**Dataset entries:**
/---

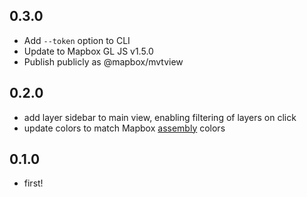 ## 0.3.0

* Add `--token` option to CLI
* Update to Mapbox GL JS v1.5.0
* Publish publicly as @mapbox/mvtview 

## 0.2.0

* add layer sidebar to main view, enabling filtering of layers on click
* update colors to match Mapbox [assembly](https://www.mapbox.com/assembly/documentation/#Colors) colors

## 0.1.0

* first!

\---
/---

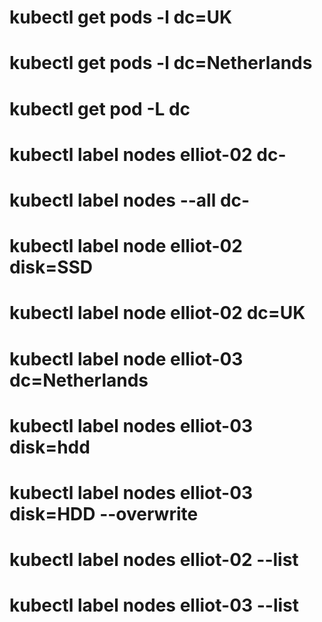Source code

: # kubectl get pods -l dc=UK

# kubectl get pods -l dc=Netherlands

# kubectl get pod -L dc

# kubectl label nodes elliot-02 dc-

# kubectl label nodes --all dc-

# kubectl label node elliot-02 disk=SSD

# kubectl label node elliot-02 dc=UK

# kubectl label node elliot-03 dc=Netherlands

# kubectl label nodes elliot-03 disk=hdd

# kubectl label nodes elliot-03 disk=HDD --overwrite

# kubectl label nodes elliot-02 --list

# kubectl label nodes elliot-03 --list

\---

**Task to carry out:**
Which lines above run from the one containing "# kubectl label node elliot-02 disk=SSD" down to the one containing "# kubectl label nodes elliot-03 --list"? Repeat exactly those, both ends included, and nothing else.

**Solved exercise:**
# kubectl label node elliot-02 disk=SSD

# kubectl label node elliot-02 dc=UK

# kubectl label node elliot-03 dc=Netherlands

# kubectl label nodes elliot-03 disk=hdd

# kubectl label nodes elliot-03 disk=HDD --overwrite

# kubectl label nodes elliot-02 --list

# kubectl label nodes elliot-03 --list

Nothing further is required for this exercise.